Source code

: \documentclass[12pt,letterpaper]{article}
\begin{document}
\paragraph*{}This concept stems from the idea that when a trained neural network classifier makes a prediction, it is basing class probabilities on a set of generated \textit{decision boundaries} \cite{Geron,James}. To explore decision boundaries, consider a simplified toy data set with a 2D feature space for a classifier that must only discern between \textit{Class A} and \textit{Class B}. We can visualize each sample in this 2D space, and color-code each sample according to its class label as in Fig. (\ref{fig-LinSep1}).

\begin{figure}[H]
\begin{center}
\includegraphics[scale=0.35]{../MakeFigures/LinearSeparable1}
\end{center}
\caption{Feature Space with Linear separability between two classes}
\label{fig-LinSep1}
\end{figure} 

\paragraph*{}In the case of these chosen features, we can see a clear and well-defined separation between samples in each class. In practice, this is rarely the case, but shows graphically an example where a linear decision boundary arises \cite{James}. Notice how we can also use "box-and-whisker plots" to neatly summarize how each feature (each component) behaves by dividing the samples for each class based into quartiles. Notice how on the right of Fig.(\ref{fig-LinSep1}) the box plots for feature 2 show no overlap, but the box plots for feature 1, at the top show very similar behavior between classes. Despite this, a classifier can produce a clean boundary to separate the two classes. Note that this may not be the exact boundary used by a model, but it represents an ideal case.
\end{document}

**TASK DIRECTIONS**
Copy out each line of the listing that holds the string "begin".

**THE COMPLETED TASK**
\begin{document}
\begin{figure}[H]
\begin{center}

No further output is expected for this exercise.